> **PROBLEM TO WORK ON**:
Each entry below must come back exactly as written, without its pictures.
---+---
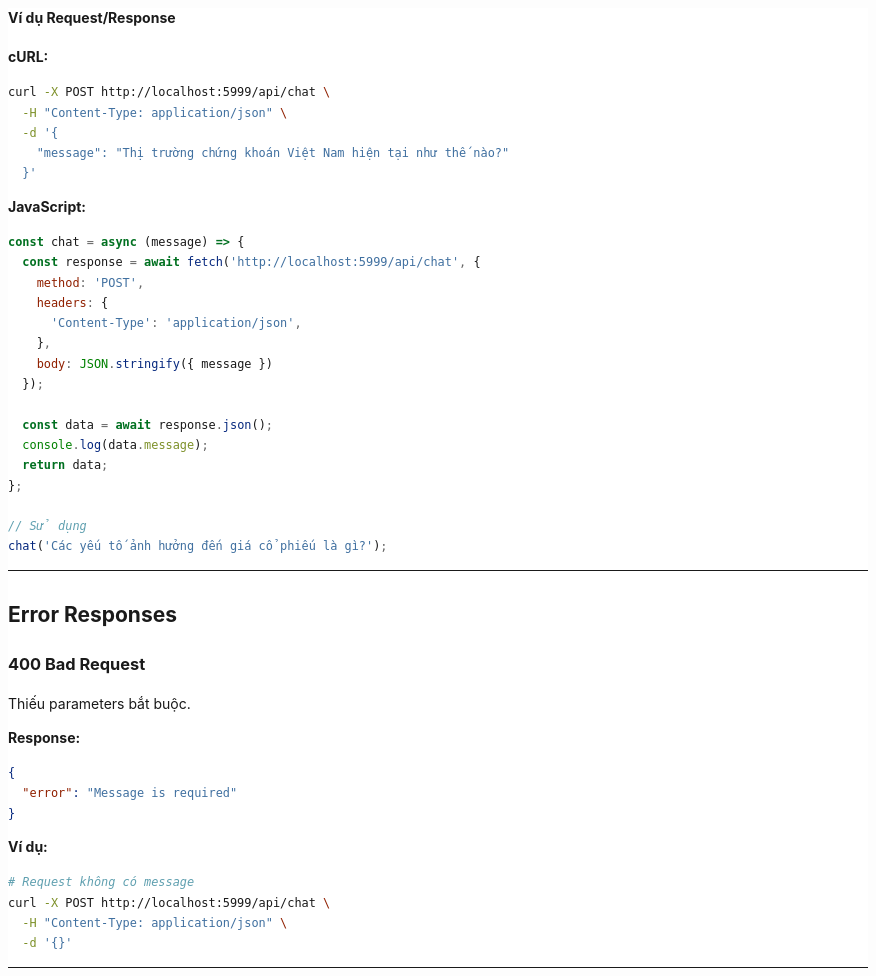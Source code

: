 #### Ví dụ Request/Response

**cURL:**
```bash
curl -X POST http://localhost:5999/api/chat \
  -H "Content-Type: application/json" \
  -d '{
    "message": "Thị trường chứng khoán Việt Nam hiện tại như thế nào?"
  }'
```

**JavaScript:**
```javascript
const chat = async (message) => {
  const response = await fetch('http://localhost:5999/api/chat', {
    method: 'POST',
    headers: {
      'Content-Type': 'application/json',
    },
    body: JSON.stringify({ message })
  });

  const data = await response.json();
  console.log(data.message);
  return data;
};

// Sử dụng
chat('Các yếu tố ảnh hưởng đến giá cổ phiếu là gì?');
```

---

## Error Responses

### 400 Bad Request

Thiếu parameters bắt buộc.

**Response:**
```json
{
  "error": "Message is required"
}
```

**Ví dụ:**
```bash
# Request không có message
curl -X POST http://localhost:5999/api/chat \
  -H "Content-Type: application/json" \
  -d '{}'
```

---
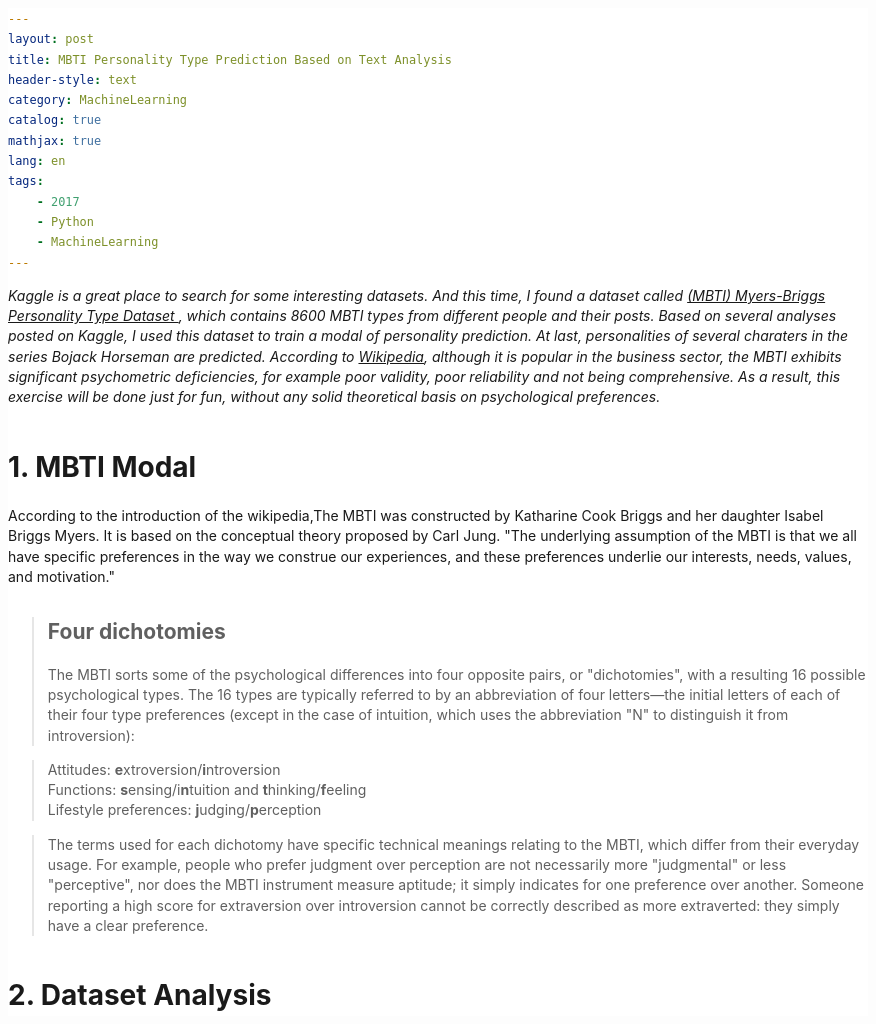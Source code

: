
 ```yaml
---
layout: post
title: MBTI Personality Type Prediction Based on Text Analysis
header-style: text
category: MachineLearning
catalog: true
mathjax: true
lang: en
tags: 
    - 2017
    - Python
    - MachineLearning
---
```


*Kaggle is a great place to search for some interesting datasets. And this time, I found a dataset called [(MBTI) Myers-Briggs Personality Type Dataset ](#1), which contains 8600 MBTI types from different people and their posts. Based on several analyses posted on Kaggle, I used this dataset to train a modal of personality prediction. At last, personalities of several charaters in the series Bojack Horseman are predicted. According to [Wikipedia](https://www.wikiwand.com/en/Myers%E2%80%93Briggs_Type_Indicator), although it is popular in the business sector, the MBTI exhibits significant psychometric deficiencies, for example poor validity, poor reliability and not being comprehensive. As a result, this exercise will be done just for fun, without any solid theoretical basis on psychological preferences.*      


# 1. MBTI Modal

According to the introduction of the wikipedia,The MBTI was constructed by Katharine Cook Briggs and her daughter Isabel Briggs Myers. It is based on the conceptual theory proposed by Carl Jung. "The underlying assumption of the MBTI is that we all have specific preferences in the way we construe our experiences, and these preferences underlie our interests, needs, values, and motivation."      

>## Four dichotomies
 >The MBTI sorts some of the psychological differences into four opposite pairs, or "dichotomies", with a resulting 16 possible psychological types. The 16 types are typically referred to by an abbreviation of four letters—the initial letters of each of their four type preferences (except in the case of intuition, which uses the abbreviation "N" to distinguish it from introversion):      

 >Attitudes: **e**xtroversion/**i**ntroversion   
 >Functions: **s**ensing/i**n**tuition and **t**hinking/**f**eeling   
 >Lifestyle preferences: **j**udging/**p**erception       

>The terms used for each dichotomy have specific technical meanings relating to the MBTI, which differ from their everyday usage. For example, people who prefer judgment over perception are not necessarily more "judgmental" or less "perceptive", nor does the MBTI instrument measure aptitude; it simply indicates for one preference over another. Someone reporting a high score for extraversion over introversion cannot be correctly described as more extraverted: they simply have a clear preference.     

# 2. Dataset Analysis
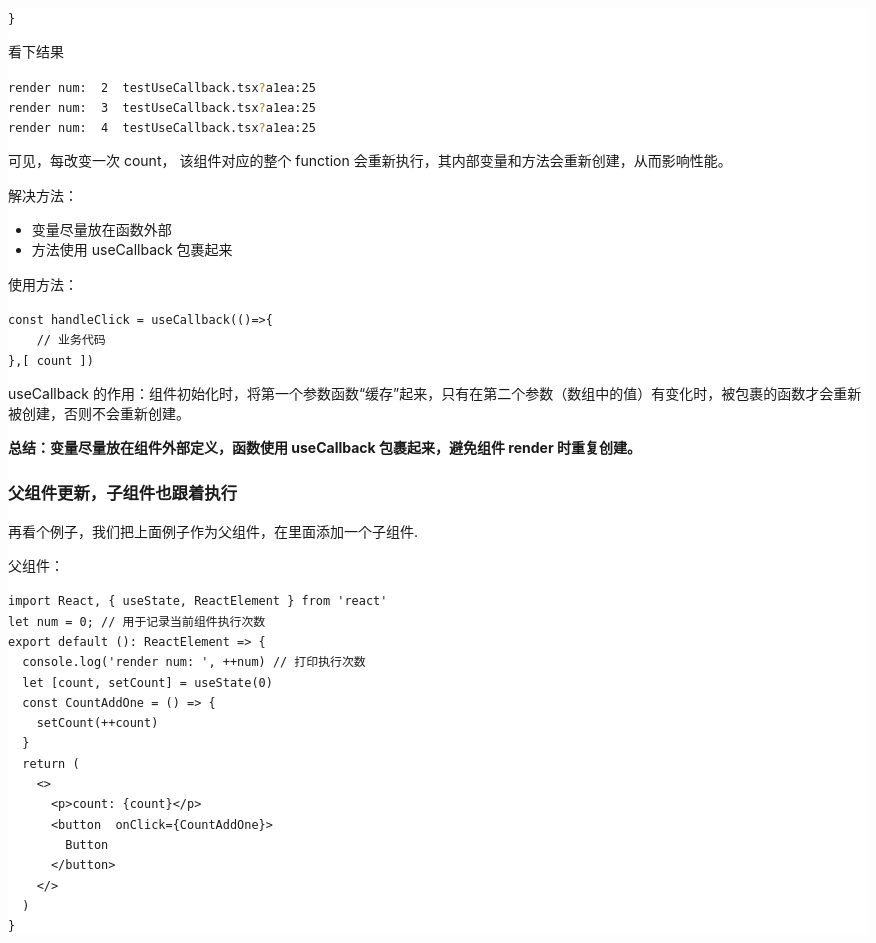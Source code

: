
 ```tsx
}
```

看下结果

```bash
render num:  2	testUseCallback.tsx?a1ea:25 
render num:  3	testUseCallback.tsx?a1ea:25 
render num:  4	testUseCallback.tsx?a1ea:25
```

可见，每改变一次 count， 该组件对应的整个 function 会重新执行，其内部变量和方法会重新创建，从而影响性能。

解决方法：

- 变量尽量放在函数外部
- 方法使用 useCallback 包裹起来

使用方法：

```tsx
const handleClick = useCallback(()=>{
    // 业务代码
},[ count ])
```

useCallback 的作用：组件初始化时，将第一个参数函数“缓存”起来，只有在第二个参数（数组中的值）有变化时，被包裹的函数才会重新被创建，否则不会重新创建。

**总结：变量尽量放在组件外部定义，函数使用 useCallback 包裹起来，避免组件 render 时重复创建。**

### 父组件更新，子组件也跟着执行

再看个例子，我们把上面例子作为父组件，在里面添加一个子组件.

父组件：

```tsx
import React, { useState, ReactElement } from 'react'
let num = 0; // 用于记录当前组件执行次数
export default (): ReactElement => {
  console.log('render num: ', ++num) // 打印执行次数
  let [count, setCount] = useState(0)
  const CountAddOne = () => {
    setCount(++count)
  }
  return (
    <>
      <p>count: {count}</p>
      <button  onClick={CountAddOne}>
        Button
      </button>
    </>
  )
}
```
---+---
> **THE COMPLETED TASK**:
Source code

: #### Ví dụ Request/Response

**cURL:**
```bash
curl -X POST http://localhost:5999/api/chat \
  -H "Content-Type: application/json" \
  -d '{
    "message": "Thị trường chứng khoán Việt Nam hiện tại như thế nào?"
  }'
```

**JavaScript:**
```javascript
const chat = async (message) => {
  const response = await fetch('http://localhost:5999/api/chat', {
    method: 'POST',
    headers: {
      'Content-Type': 'application/json',
    },
    body: JSON.stringify({ message })
  });

  const data = await response.json();
  console.log(data.message);
  return data;
};

// Sử dụng
chat('Các yếu tố ảnh hưởng đến giá cổ phiếu là gì?');
```

---

## Error Responses

### 400 Bad Request

Thiếu parameters bắt buộc.

**Response:**
```json
{
  "error": "Message is required"
}
```

**Ví dụ:**
```bash
# Request không có message
curl -X POST http://localhost:5999/api/chat \
  -H "Content-Type: application/json" \
  -d '{}'
```

---
Source code

:
 ```yaml
---
layout: post
title: MBTI Personality Type Prediction Based on Text Analysis
header-style: text
category: MachineLearning
catalog: true
mathjax: true
lang: en
tags: 
    - 2017
    - Python
    - MachineLearning
---
```


*Kaggle is a great place to search for some interesting datasets. And this time, I found a dataset called [(MBTI) Myers-Briggs Personality Type Dataset ](#1), which contains 8600 MBTI types from different people and their posts. Based on several analyses posted on Kaggle, I used this dataset to train a modal of personality prediction. At last, personalities of several charaters in the series Bojack Horseman are predicted. According to [Wikipedia](https://www.wikiwand.com/en/Myers%E2%80%93Briggs_Type_Indicator), although it is popular in the business sector, the MBTI exhibits significant psychometric deficiencies, for example poor validity, poor reliability and not being comprehensive. As a result, this exercise will be done just for fun, without any solid theoretical basis on psychological preferences.*      


# 1. MBTI Modal

According to the introduction of the wikipedia,The MBTI was constructed by Katharine Cook Briggs and her daughter Isabel Briggs Myers. It is based on the conceptual theory proposed by Carl Jung. "The underlying assumption of the MBTI is that we all have specific preferences in the way we construe our experiences, and these preferences underlie our interests, needs, values, and motivation."      

>## Four dichotomies
 >The MBTI sorts some of the psychological differences into four opposite pairs, or "dichotomies", with a resulting 16 possible psychological types. The 16 types are typically referred to by an abbreviation of four letters—the initial letters of each of their four type preferences (except in the case of intuition, which uses the abbreviation "N" to distinguish it from introversion):      

 >Attitudes: **e**xtroversion/**i**ntroversion   
 >Functions: **s**ensing/i**n**tuition and **t**hinking/**f**eeling   
 >Lifestyle preferences: **j**udging/**p**erception       

>The terms used for each dichotomy have specific technical meanings relating to the MBTI, which differ from their everyday usage. For example, people who prefer judgment over perception are not necessarily more "judgmental" or less "perceptive", nor does the MBTI instrument measure aptitude; it simply indicates for one preference over another. Someone reporting a high score for extraversion over introversion cannot be correctly described as more extraverted: they simply have a clear preference.     

# 2. Dataset Analysis
Source code

:
 ```tsx
}
```

看下结果

```bash
render num:  2	testUseCallback.tsx?a1ea:25 
render num:  3	testUseCallback.tsx?a1ea:25 
render num:  4	testUseCallback.tsx?a1ea:25
```

可见，每改变一次 count， 该组件对应的整个 function 会重新执行，其内部变量和方法会重新创建，从而影响性能。

解决方法：

- 变量尽量放在函数外部
- 方法使用 useCallback 包裹起来

使用方法：

```tsx
const handleClick = useCallback(()=>{
    // 业务代码
},[ count ])
```

useCallback 的作用：组件初始化时，将第一个参数函数“缓存”起来，只有在第二个参数（数组中的值）有变化时，被包裹的函数才会重新被创建，否则不会重新创建。

**总结：变量尽量放在组件外部定义，函数使用 useCallback 包裹起来，避免组件 render 时重复创建。**

### 父组件更新，子组件也跟着执行

再看个例子，我们把上面例子作为父组件，在里面添加一个子组件.

父组件：

```tsx
import React, { useState, ReactElement } from 'react'
let num = 0; // 用于记录当前组件执行次数
export default (): ReactElement => {
  console.log('render num: ', ++num) // 打印执行次数
  let [count, setCount] = useState(0)
  const CountAddOne = () => {
    setCount(++count)
  }
  return (
    <>
      <p>count: {count}</p>
      <button  onClick={CountAddOne}>
        Button
      </button>
    </>
  )
}
```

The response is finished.